In the past I was told, Chinese are unreliable with regard to keeping appointment. Both my sales director and my sales manager told me that more than half of the appointments had not taken place because of late cancellations: “Such insolence, with such customers we don’t want to have business!”
Yes, it is true: even today, sometimes more than half of my own already agreed-upon appointments are “cancelled” – but not for dropping them but for moving them! And if “we” were not available for more than a few days, where should the appointment be rescheduled to? For me it is not a problem, we always find a new date, I put about dates as a tiler may lie tiles in a complicated pattern, until everything fits.
The Chinese are not doing otherwise, there are no differences between the different cultural backgrounds, whether mainland, HongKong, or Taiwan Chinese: their attitude is similar in this respect: If the appointment is important and of help for the customer, it takes place, if useless, it is not agreed in advance at all; if an important agreed appointment is cancelled, then in order to move it to a different date, because something else intervened.
And that is precisely the only thing that distinguishes them from customers in the West: In the local market and for each customer, not only for our suppliers but everywhere, an extreme stress is prevailing, exceeding extreme pressure. Our customers first have to serve their customers: If suddenly a manager of that customer from ShangHai, HongKong, the U.S. or Germany shows up (scheduled for Monday, but because of another appointment moved to Wednesday, exactly to that Wednesday when my appointment was scheduled), then the supplier from Germany will be moved, not cancelled.
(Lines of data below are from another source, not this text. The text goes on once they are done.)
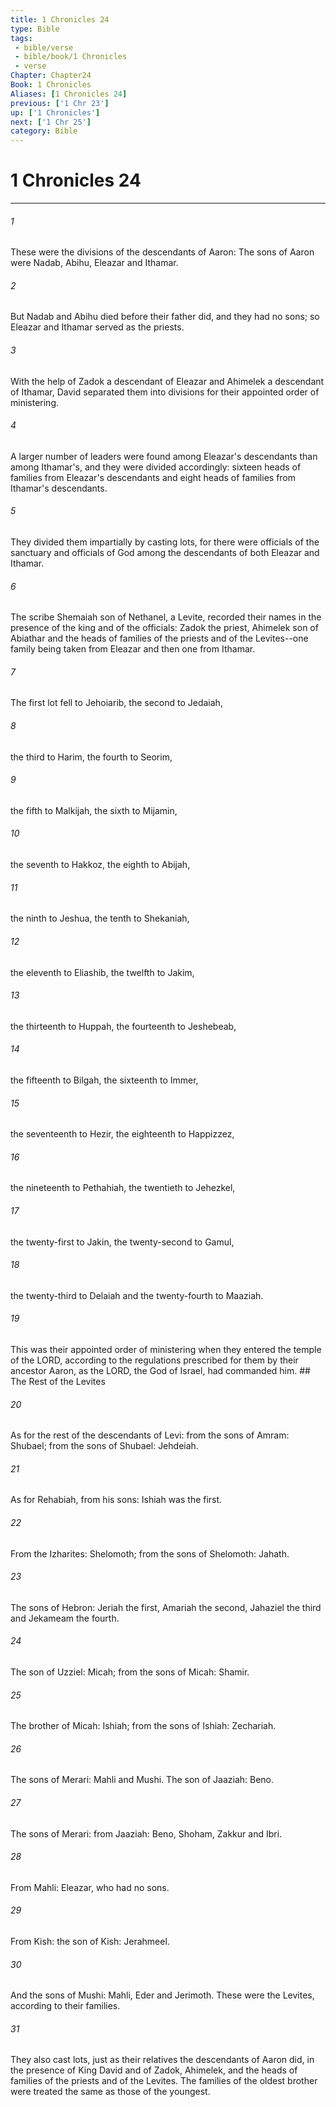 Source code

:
 ```yaml
---
title: 1 Chronicles 24
type: Bible
tags:
 - bible/verse
 - bible/book/1 Chronicles
 - verse
Chapter: Chapter24
Book: 1 Chronicles
Aliases: [1 Chronicles 24]
previous: ['1 Chr 23']
up: ['1 Chronicles']
next: ['1 Chr 25']
category: Bible
---
```

# 1 Chronicles 24

***


###### 1 
These were the divisions of the descendants of Aaron: The sons of Aaron were Nadab, Abihu, Eleazar and Ithamar. 

###### 2 
But Nadab and Abihu died before their father did, and they had no sons; so Eleazar and Ithamar served as the priests. 

###### 3 
With the help of Zadok a descendant of Eleazar and Ahimelek a descendant of Ithamar, David separated them into divisions for their appointed order of ministering. 

###### 4 
A larger number of leaders were found among Eleazar's descendants than among Ithamar's, and they were divided accordingly: sixteen heads of families from Eleazar's descendants and eight heads of families from Ithamar's descendants. 

###### 5 
They divided them impartially by casting lots, for there were officials of the sanctuary and officials of God among the descendants of both Eleazar and Ithamar. 

###### 6 
The scribe Shemaiah son of Nethanel, a Levite, recorded their names in the presence of the king and of the officials: Zadok the priest, Ahimelek son of Abiathar and the heads of families of the priests and of the Levites--one family being taken from Eleazar and then one from Ithamar. 

###### 7 
The first lot fell to Jehoiarib, the second to Jedaiah, 

###### 8 
the third to Harim, the fourth to Seorim, 

###### 9 
the fifth to Malkijah, the sixth to Mijamin, 

###### 10 
the seventh to Hakkoz, the eighth to Abijah, 

###### 11 
the ninth to Jeshua, the tenth to Shekaniah, 

###### 12 
the eleventh to Eliashib, the twelfth to Jakim, 

###### 13 
the thirteenth to Huppah, the fourteenth to Jeshebeab, 

###### 14 
the fifteenth to Bilgah, the sixteenth to Immer, 

###### 15 
the seventeenth to Hezir, the eighteenth to Happizzez, 

###### 16 
the nineteenth to Pethahiah, the twentieth to Jehezkel, 

###### 17 
the twenty-first to Jakin, the twenty-second to Gamul, 

###### 18 
the twenty-third to Delaiah and the twenty-fourth to Maaziah. 

###### 19 
This was their appointed order of ministering when they entered the temple of the LORD, according to the regulations prescribed for them by their ancestor Aaron, as the LORD, the God of Israel, had commanded him. ## The Rest of the Levites 

###### 20 
As for the rest of the descendants of Levi: from the sons of Amram: Shubael; from the sons of Shubael: Jehdeiah. 

###### 21 
As for Rehabiah, from his sons: Ishiah was the first. 

###### 22 
From the Izharites: Shelomoth; from the sons of Shelomoth: Jahath. 

###### 23 
The sons of Hebron: Jeriah the first, Amariah the second, Jahaziel the third and Jekameam the fourth. 

###### 24 
The son of Uzziel: Micah; from the sons of Micah: Shamir. 

###### 25 
The brother of Micah: Ishiah; from the sons of Ishiah: Zechariah. 

###### 26 
The sons of Merari: Mahli and Mushi. The son of Jaaziah: Beno. 

###### 27 
The sons of Merari: from Jaaziah: Beno, Shoham, Zakkur and Ibri. 

###### 28 
From Mahli: Eleazar, who had no sons. 

###### 29 
From Kish: the son of Kish: Jerahmeel. 

###### 30 
And the sons of Mushi: Mahli, Eder and Jerimoth. These were the Levites, according to their families. 

###### 31 
They also cast lots, just as their relatives the descendants of Aaron did, in the presence of King David and of Zadok, Ahimelek, and the heads of families of the priests and of the Levites. The families of the oldest brother were treated the same as those of the youngest. 
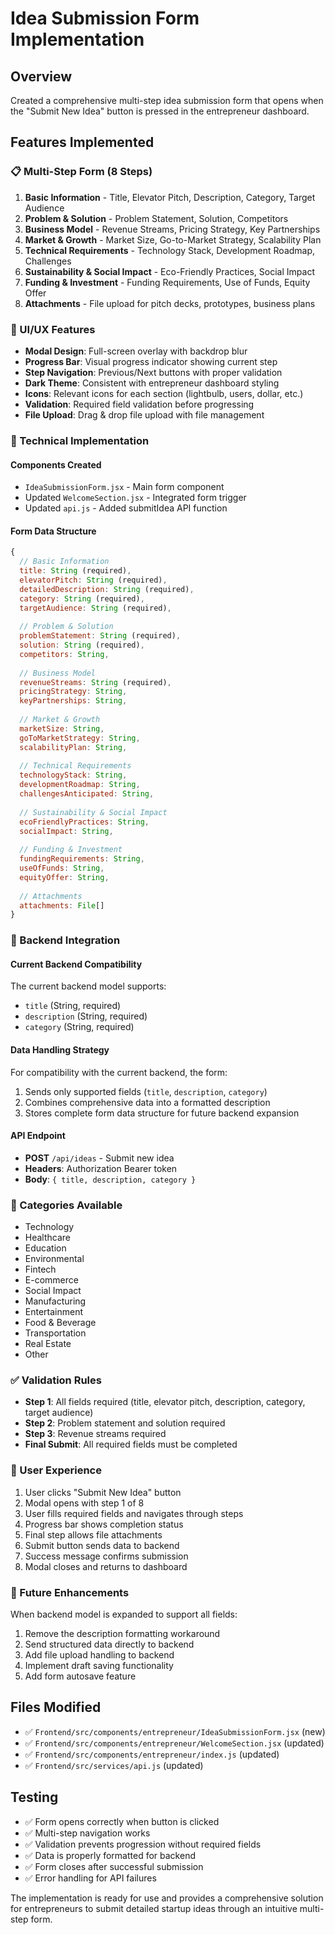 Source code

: # Idea Submission Form Implementation

## Overview
Created a comprehensive multi-step idea submission form that opens when the "Submit New Idea" button is pressed in the entrepreneur dashboard.

## Features Implemented

### 📋 Multi-Step Form (8 Steps)
1. **Basic Information** - Title, Elevator Pitch, Description, Category, Target Audience
2. **Problem & Solution** - Problem Statement, Solution, Competitors  
3. **Business Model** - Revenue Streams, Pricing Strategy, Key Partnerships
4. **Market & Growth** - Market Size, Go-to-Market Strategy, Scalability Plan
5. **Technical Requirements** - Technology Stack, Development Roadmap, Challenges
6. **Sustainability & Social Impact** - Eco-Friendly Practices, Social Impact
7. **Funding & Investment** - Funding Requirements, Use of Funds, Equity Offer
8. **Attachments** - File upload for pitch decks, prototypes, business plans

### 🎨 UI/UX Features
- **Modal Design**: Full-screen overlay with backdrop blur
- **Progress Bar**: Visual progress indicator showing current step
- **Step Navigation**: Previous/Next buttons with proper validation
- **Dark Theme**: Consistent with entrepreneur dashboard styling
- **Icons**: Relevant icons for each section (lightbulb, users, dollar, etc.)
- **Validation**: Required field validation before progressing
- **File Upload**: Drag & drop file upload with file management

### 🔧 Technical Implementation

#### Components Created
- `IdeaSubmissionForm.jsx` - Main form component
- Updated `WelcomeSection.jsx` - Integrated form trigger
- Updated `api.js` - Added submitIdea API function

#### Form Data Structure
```javascript
{
  // Basic Information
  title: String (required),
  elevatorPitch: String (required),
  detailedDescription: String (required),
  category: String (required),
  targetAudience: String (required),
  
  // Problem & Solution
  problemStatement: String (required),
  solution: String (required),
  competitors: String,
  
  // Business Model
  revenueStreams: String (required),
  pricingStrategy: String,
  keyPartnerships: String,
  
  // Market & Growth
  marketSize: String,
  goToMarketStrategy: String,
  scalabilityPlan: String,
  
  // Technical Requirements
  technologyStack: String,
  developmentRoadmap: String,
  challengesAnticipated: String,
  
  // Sustainability & Social Impact
  ecoFriendlyPractices: String,
  socialImpact: String,
  
  // Funding & Investment
  fundingRequirements: String,
  useOfFunds: String,
  equityOffer: String,
  
  // Attachments
  attachments: File[]
}
```

### 🔌 Backend Integration

#### Current Backend Compatibility
The current backend model supports:
- `title` (String, required)
- `description` (String, required)  
- `category` (String, required)

#### Data Handling Strategy
For compatibility with the current backend, the form:
1. Sends only supported fields (`title`, `description`, `category`)
2. Combines comprehensive data into a formatted description
3. Stores complete form data structure for future backend expansion

#### API Endpoint
- **POST** `/api/ideas` - Submit new idea
- **Headers**: Authorization Bearer token
- **Body**: `{ title, description, category }`

### 📱 Categories Available
- Technology
- Healthcare  
- Education
- Environmental
- Fintech
- E-commerce
- Social Impact
- Manufacturing
- Entertainment
- Food & Beverage
- Transportation
- Real Estate
- Other

### ✅ Validation Rules
- **Step 1**: All fields required (title, elevator pitch, description, category, target audience)
- **Step 2**: Problem statement and solution required
- **Step 3**: Revenue streams required
- **Final Submit**: All required fields must be completed

### 🎯 User Experience
1. User clicks "Submit New Idea" button
2. Modal opens with step 1 of 8
3. User fills required fields and navigates through steps
4. Progress bar shows completion status
5. Final step allows file attachments
6. Submit button sends data to backend
7. Success message confirms submission
8. Modal closes and returns to dashboard

### 🔮 Future Enhancements
When backend model is expanded to support all fields:
1. Remove the description formatting workaround
2. Send structured data directly to backend
3. Add file upload handling to backend
4. Implement draft saving functionality
5. Add form autosave feature

## Files Modified
- ✅ `Frontend/src/components/entrepreneur/IdeaSubmissionForm.jsx` (new)
- ✅ `Frontend/src/components/entrepreneur/WelcomeSection.jsx` (updated)
- ✅ `Frontend/src/components/entrepreneur/index.js` (updated)
- ✅ `Frontend/src/services/api.js` (updated)

## Testing
- ✅ Form opens correctly when button is clicked
- ✅ Multi-step navigation works
- ✅ Validation prevents progression without required fields
- ✅ Data is properly formatted for backend
- ✅ Form closes after successful submission
- ✅ Error handling for API failures

The implementation is ready for use and provides a comprehensive solution for entrepreneurs to submit detailed startup ideas through an intuitive multi-step form.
If the German has no time then, that’s his problem. But I do have time, I am the tiler jigsawing my tiles.
I quickly learned that a market growth of 20 % per year cannot be managed with rigid planning, and our Chinese customers have to be extremely flexible, so do I.
Often this may deteriorate to unhealthy stress, but this has to be dealt with. You must even learn to like it. Those who fail are lost and will not be successful. There is no meeting during which there is not all the time buzzing, ringing or playing some participant’s phone, the call is usually answered. And regularly, the very person is called who has just asked a question, and the call arrives just as I answer. It is very difficult to keep calm then, but I have to, and after the phone call I continue right where I left, but repeat a few sentences from before.
With time, our customers are getting aware that I am “always” or almost always, present and available, even late in the evening and at night I can discuss a problem; I am flexible enough to return the next day or the next week if the problem was not solved. They understand that my technical statements are reliable, as are our processes, as long as our predefined parameters are met, that the recommendations by me and our technicians, both German and Chinese, are helpful and to the mark. They notice that by and by I learn to speak some Chinese, and they gradually develop
TRUST.
This trust is not fugitive, greasy, acquired on common passes through pubs or brothels or even by bribery, it is real, stable, gained with technical and personal reliability of the kind that the Chinese are accustomed to and demanding from each other, whether mainland, HongKong or Taiwan.
A key element of that trust is the recognition: “This German has stamina, he cannot be shaken off, not put off.” The Chinese have a term for it: 吃苦耐劳 chī k. nài láo (the accents indicate the emphasis on the syllables), meaning: “eat (something) bitter and withstand hard work”. That’s what I can do.
The Chinese have thousands, if not tens of thousands, of proverbs for all situations. Two of them very clearly characterise their relationship to the development of trust: 路遥知马力 and日久见人心; in phonetics, they are written as: lú yáo zhī m. lì, which is almost literally, “(Only) after a long haul you will know the strength of the horse” and the second is: rì ji. jiàn rén xīn, “(Only) with time you get to know a man’s heart”. This caution to develop trust only after a long period is part of Chinese culture.
Based on my experience, I also disagree about the “cronyism” that is regarded as a characteristic of China, often referred to in books and articles. I believe that China (at least where I can tell that) is not primarily operated on what we describe as “cronyism”. That would be: The relative, neighbour, friend who is closest to me is preferred, regardless of performance. (I don’t deny that this does exist in China, and I do not know to how much extent. And no doubt there is a large amount of corruption in China, just: We are not involved in this “market”.)
I can only describe what I perceive: From our environment we shall select those for a business, a job position, supply or partnership who are reliable, those in which we have TRUST. These are not the closest cronies but those friends and acquaintances, or their friends and acquaintances, who are competent to the task, and on which you can absolutely rely.